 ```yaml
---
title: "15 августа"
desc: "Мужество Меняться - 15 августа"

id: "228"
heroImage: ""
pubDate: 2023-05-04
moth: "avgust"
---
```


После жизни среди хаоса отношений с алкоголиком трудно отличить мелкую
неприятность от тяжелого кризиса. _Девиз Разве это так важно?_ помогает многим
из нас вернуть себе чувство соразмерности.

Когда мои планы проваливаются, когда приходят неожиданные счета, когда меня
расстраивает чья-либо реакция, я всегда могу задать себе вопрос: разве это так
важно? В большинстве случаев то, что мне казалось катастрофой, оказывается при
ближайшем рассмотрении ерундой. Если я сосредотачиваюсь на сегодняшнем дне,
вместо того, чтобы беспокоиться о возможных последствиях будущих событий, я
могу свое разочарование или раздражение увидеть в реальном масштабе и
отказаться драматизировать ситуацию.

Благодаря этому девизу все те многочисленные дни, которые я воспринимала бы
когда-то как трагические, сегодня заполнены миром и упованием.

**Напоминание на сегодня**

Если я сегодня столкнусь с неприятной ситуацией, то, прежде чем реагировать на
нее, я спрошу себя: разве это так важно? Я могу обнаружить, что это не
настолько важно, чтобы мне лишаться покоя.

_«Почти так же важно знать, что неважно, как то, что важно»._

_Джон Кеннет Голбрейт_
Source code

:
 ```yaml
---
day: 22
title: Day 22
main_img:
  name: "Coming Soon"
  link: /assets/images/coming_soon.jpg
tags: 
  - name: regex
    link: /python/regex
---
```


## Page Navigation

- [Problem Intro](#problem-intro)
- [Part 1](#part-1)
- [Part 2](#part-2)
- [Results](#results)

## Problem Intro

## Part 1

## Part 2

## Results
+++++
• Problem statement: Where the word "когда" occurs in a line of the records, copy that line.

• Answer to this exercise:
Когда мои планы проваливаются, когда приходят неожиданные счета, когда меня
когда-то как трагические, сегодня заполнены миром и упованием.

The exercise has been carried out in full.